-- Dataset records follows --

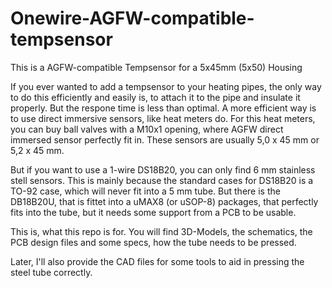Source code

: # Onewire-AGFW-compatible-tempsensor

This is a AGFW-compatible Tempsensor for a 5x45mm (5x50) Housing

If you ever wanted to add a tempsensor to your heating pipes, the only way to do this efficiently and easily is, 
to attach it to the pipe and insulate it properly. But the respone time is less than optimal. A more efficient way
is to use direct immersive sensors, like heat meters do. For this heat meters, you can buy ball valves with a M10x1
opening, where AGFW direct immersed sensor perfectly fit in. These sensors are usually 5,0 x 45 mm or 5,2 x 45 mm.

But if you want to use a 1-wire DS18B20, you can only find 6 mm stainless stell sensors. This is mainly because the standard
cases for DS18B20 is a TO-92 case, which will never fit into a 5 mm tube. But there is the DB18B20U, that is fittet into a uMAX8 (or uSOP-8)
packages, that perfectly fits into the tube, but it needs some support from a PCB to be usable.

This is, what this repo is for. You will find 3D-Models, the schematics, the PCB design files and some specs, how the tube needs to be pressed.

Later, I'll also provide the CAD files for some tools to aid in pressing the steel tube correctly.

-- Dataset records concluded --

### To do
Print the entries as they stand, first line through the line holding "If you ever", with every picture removed.

### Answer
Source code

: # Onewire-AGFW-compatible-tempsensor

This is a AGFW-compatible Tempsensor for a 5x45mm (5x50) Housing

If you ever wanted to add a tempsensor to your heating pipes, the only way to do this efficiently and easily is, 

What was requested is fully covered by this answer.